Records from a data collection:
^^^^

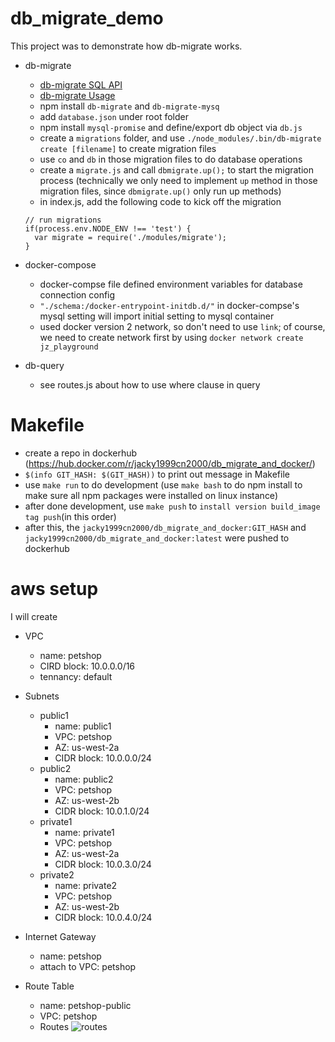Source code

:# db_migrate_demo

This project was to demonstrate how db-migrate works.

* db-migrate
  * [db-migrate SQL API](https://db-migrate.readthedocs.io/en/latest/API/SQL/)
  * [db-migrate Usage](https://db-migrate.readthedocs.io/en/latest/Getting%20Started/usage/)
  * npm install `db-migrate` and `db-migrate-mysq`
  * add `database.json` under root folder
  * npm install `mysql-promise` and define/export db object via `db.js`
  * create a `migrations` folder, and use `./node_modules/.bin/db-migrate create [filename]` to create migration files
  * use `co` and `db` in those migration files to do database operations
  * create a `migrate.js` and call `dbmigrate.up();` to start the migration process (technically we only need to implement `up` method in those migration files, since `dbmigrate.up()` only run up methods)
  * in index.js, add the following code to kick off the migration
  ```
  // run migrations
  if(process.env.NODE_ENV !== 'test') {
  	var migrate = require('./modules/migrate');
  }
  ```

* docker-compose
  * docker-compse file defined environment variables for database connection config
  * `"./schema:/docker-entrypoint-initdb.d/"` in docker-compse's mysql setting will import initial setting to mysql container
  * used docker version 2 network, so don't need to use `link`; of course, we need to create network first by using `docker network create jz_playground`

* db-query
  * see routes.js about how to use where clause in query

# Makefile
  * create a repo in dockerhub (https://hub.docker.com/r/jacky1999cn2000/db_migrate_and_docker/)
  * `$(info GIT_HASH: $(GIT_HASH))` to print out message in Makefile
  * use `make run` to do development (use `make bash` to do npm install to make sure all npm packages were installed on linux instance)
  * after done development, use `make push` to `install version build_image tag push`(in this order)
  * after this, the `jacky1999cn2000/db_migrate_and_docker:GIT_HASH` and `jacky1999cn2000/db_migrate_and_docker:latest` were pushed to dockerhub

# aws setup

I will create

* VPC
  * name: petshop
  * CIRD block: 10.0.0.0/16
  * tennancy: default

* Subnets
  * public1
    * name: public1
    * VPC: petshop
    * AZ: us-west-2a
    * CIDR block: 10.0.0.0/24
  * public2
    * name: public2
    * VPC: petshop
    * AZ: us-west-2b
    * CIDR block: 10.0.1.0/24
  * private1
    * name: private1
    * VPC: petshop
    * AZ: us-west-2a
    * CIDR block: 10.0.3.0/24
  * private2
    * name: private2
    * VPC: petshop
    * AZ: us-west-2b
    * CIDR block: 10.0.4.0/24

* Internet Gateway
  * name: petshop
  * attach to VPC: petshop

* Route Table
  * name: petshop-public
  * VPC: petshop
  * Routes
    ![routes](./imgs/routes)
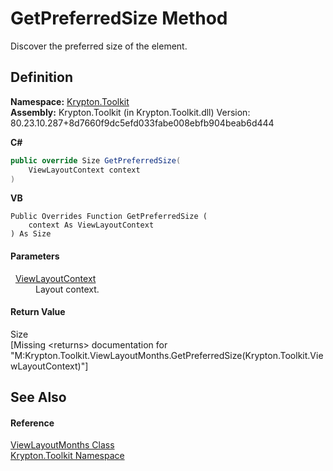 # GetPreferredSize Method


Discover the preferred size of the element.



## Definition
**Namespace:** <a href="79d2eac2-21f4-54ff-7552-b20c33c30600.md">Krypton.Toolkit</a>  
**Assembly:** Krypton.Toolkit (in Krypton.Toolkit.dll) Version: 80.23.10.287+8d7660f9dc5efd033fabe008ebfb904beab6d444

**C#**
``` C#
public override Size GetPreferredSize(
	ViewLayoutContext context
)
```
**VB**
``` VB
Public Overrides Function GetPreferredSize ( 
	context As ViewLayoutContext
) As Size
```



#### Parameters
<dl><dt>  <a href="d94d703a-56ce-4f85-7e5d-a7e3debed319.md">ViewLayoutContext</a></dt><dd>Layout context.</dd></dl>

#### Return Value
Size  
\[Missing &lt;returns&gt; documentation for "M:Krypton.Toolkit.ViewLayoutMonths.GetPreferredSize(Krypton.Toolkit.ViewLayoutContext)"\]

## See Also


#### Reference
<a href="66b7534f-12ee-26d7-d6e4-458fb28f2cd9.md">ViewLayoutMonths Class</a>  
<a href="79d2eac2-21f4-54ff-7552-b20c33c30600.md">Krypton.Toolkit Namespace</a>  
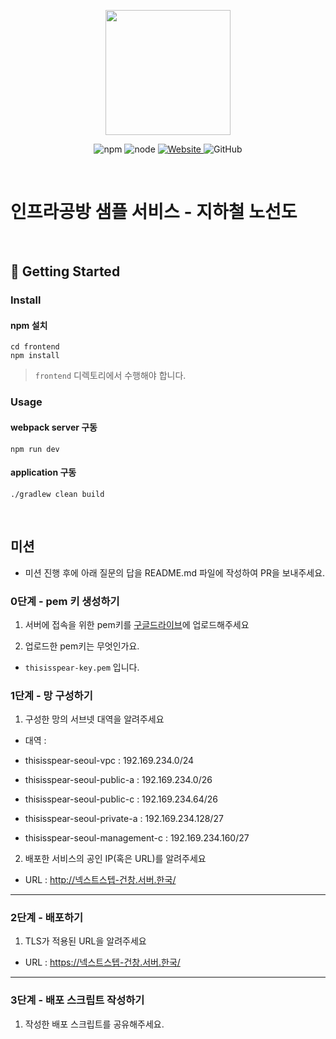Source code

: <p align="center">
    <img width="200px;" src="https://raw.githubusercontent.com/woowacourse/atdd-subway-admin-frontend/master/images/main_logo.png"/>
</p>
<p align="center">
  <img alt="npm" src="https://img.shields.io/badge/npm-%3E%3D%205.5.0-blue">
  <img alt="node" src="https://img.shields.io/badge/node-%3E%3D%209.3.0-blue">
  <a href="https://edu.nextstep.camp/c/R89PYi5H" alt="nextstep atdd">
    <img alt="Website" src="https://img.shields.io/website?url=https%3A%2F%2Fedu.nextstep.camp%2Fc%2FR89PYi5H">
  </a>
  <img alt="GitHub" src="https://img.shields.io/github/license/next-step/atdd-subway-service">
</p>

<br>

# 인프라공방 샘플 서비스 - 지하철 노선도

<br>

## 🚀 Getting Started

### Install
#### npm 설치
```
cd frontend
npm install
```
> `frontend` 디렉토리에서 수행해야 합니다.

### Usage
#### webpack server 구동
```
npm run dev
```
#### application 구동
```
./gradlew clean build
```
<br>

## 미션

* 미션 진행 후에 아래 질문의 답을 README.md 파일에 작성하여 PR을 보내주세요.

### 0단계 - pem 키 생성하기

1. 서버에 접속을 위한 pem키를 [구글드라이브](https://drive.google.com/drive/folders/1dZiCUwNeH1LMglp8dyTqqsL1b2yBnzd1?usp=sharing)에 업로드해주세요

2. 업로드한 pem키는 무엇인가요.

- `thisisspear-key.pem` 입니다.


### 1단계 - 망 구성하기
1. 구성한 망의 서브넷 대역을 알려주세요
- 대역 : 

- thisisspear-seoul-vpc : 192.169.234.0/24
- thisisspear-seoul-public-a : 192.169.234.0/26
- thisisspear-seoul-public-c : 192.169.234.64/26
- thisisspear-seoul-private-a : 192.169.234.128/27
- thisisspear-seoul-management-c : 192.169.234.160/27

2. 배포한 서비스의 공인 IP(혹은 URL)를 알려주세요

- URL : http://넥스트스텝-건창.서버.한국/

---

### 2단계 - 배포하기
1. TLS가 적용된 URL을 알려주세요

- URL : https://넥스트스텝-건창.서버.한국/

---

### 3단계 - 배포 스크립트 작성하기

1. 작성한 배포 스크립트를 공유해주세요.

^^^^

REQUIRED ACTION:
Excluding all pictures, reproduce the records exactly as they appear above.

YOUR SOLUTION:
Source code

:# db_migrate_demo

This project was to demonstrate how db-migrate works.

* db-migrate
  * [db-migrate SQL API](https://db-migrate.readthedocs.io/en/latest/API/SQL/)
  * [db-migrate Usage](https://db-migrate.readthedocs.io/en/latest/Getting%20Started/usage/)
  * npm install `db-migrate` and `db-migrate-mysq`
  * add `database.json` under root folder
  * npm install `mysql-promise` and define/export db object via `db.js`
  * create a `migrations` folder, and use `./node_modules/.bin/db-migrate create [filename]` to create migration files
  * use `co` and `db` in those migration files to do database operations
  * create a `migrate.js` and call `dbmigrate.up();` to start the migration process (technically we only need to implement `up` method in those migration files, since `dbmigrate.up()` only run up methods)
  * in index.js, add the following code to kick off the migration
  ```
  // run migrations
  if(process.env.NODE_ENV !== 'test') {
  	var migrate = require('./modules/migrate');
  }
  ```

* docker-compose
  * docker-compse file defined environment variables for database connection config
  * `"./schema:/docker-entrypoint-initdb.d/"` in docker-compse's mysql setting will import initial setting to mysql container
  * used docker version 2 network, so don't need to use `link`; of course, we need to create network first by using `docker network create jz_playground`

* db-query
  * see routes.js about how to use where clause in query

# Makefile
  * create a repo in dockerhub (https://hub.docker.com/r/jacky1999cn2000/db_migrate_and_docker/)
  * `$(info GIT_HASH: $(GIT_HASH))` to print out message in Makefile
  * use `make run` to do development (use `make bash` to do npm install to make sure all npm packages were installed on linux instance)
  * after done development, use `make push` to `install version build_image tag push`(in this order)
  * after this, the `jacky1999cn2000/db_migrate_and_docker:GIT_HASH` and `jacky1999cn2000/db_migrate_and_docker:latest` were pushed to dockerhub

# aws setup

I will create

* VPC
  * name: petshop
  * CIRD block: 10.0.0.0/16
  * tennancy: default

* Subnets
  * public1
    * name: public1
    * VPC: petshop
    * AZ: us-west-2a
    * CIDR block: 10.0.0.0/24
  * public2
    * name: public2
    * VPC: petshop
    * AZ: us-west-2b
    * CIDR block: 10.0.1.0/24
  * private1
    * name: private1
    * VPC: petshop
    * AZ: us-west-2a
    * CIDR block: 10.0.3.0/24
  * private2
    * name: private2
    * VPC: petshop
    * AZ: us-west-2b
    * CIDR block: 10.0.4.0/24

* Internet Gateway
  * name: petshop
  * attach to VPC: petshop

* Route Table
  * name: petshop-public
  * VPC: petshop
  * Routes
    ![routes](./imgs/routes)
 # GetPreferredSize Method


Discover the preferred size of the element.



## Definition
**Namespace:** <a href="79d2eac2-21f4-54ff-7552-b20c33c30600.md">Krypton.Toolkit</a>  
**Assembly:** Krypton.Toolkit (in Krypton.Toolkit.dll) Version: 80.23.10.287+8d7660f9dc5efd033fabe008ebfb904beab6d444

**C#**
``` C#
public override Size GetPreferredSize(
	ViewLayoutContext context
)
```
**VB**
``` VB
Public Overrides Function GetPreferredSize ( 
	context As ViewLayoutContext
) As Size
```



#### Parameters
<dl><dt>  <a href="d94d703a-56ce-4f85-7e5d-a7e3debed319.md">ViewLayoutContext</a></dt><dd>Layout context.</dd></dl>

#### Return Value
Size  
\[Missing &lt;returns&gt; documentation for "M:Krypton.Toolkit.ViewLayoutMonths.GetPreferredSize(Krypton.Toolkit.ViewLayoutContext)"\]

## See Also


#### Reference
<a href="66b7534f-12ee-26d7-d6e4-458fb28f2cd9.md">ViewLayoutMonths Class</a>  
<a href="79d2eac2-21f4-54ff-7552-b20c33c30600.md">Krypton.Toolkit Namespace</a>  
Source code

: <p align="center">
    <img width="200px;" src="https://raw.githubusercontent.com/woowacourse/atdd-subway-admin-frontend/master/images/main_logo.png"/>
</p>
<p align="center">
  <img alt="npm" src="https://img.shields.io/badge/npm-%3E%3D%205.5.0-blue">
  <img alt="node" src="https://img.shields.io/badge/node-%3E%3D%209.3.0-blue">
  <a href="https://edu.nextstep.camp/c/R89PYi5H" alt="nextstep atdd">
    <img alt="Website" src="https://img.shields.io/website?url=https%3A%2F%2Fedu.nextstep.camp%2Fc%2FR89PYi5H">
  </a>
  <img alt="GitHub" src="https://img.shields.io/github/license/next-step/atdd-subway-service">
</p>

<br>

# 인프라공방 샘플 서비스 - 지하철 노선도

<br>

## 🚀 Getting Started

### Install
#### npm 설치
```
cd frontend
npm install
```
> `frontend` 디렉토리에서 수행해야 합니다.

### Usage
#### webpack server 구동
```
npm run dev
```
#### application 구동
```
./gradlew clean build
```
<br>

## 미션

* 미션 진행 후에 아래 질문의 답을 README.md 파일에 작성하여 PR을 보내주세요.

### 0단계 - pem 키 생성하기

1. 서버에 접속을 위한 pem키를 [구글드라이브](https://drive.google.com/drive/folders/1dZiCUwNeH1LMglp8dyTqqsL1b2yBnzd1?usp=sharing)에 업로드해주세요

2. 업로드한 pem키는 무엇인가요.

- `thisisspear-key.pem` 입니다.


### 1단계 - 망 구성하기
1. 구성한 망의 서브넷 대역을 알려주세요
- 대역 : 

- thisisspear-seoul-vpc : 192.169.234.0/24
- thisisspear-seoul-public-a : 192.169.234.0/26
- thisisspear-seoul-public-c : 192.169.234.64/26
- thisisspear-seoul-private-a : 192.169.234.128/27
- thisisspear-seoul-management-c : 192.169.234.160/27

2. 배포한 서비스의 공인 IP(혹은 URL)를 알려주세요

- URL : http://넥스트스텝-건창.서버.한국/

---

### 2단계 - 배포하기
1. TLS가 적용된 URL을 알려주세요

- URL : https://넥스트스텝-건창.서버.한국/

---

### 3단계 - 배포 스크립트 작성하기

1. 작성한 배포 스크립트를 공유해주세요.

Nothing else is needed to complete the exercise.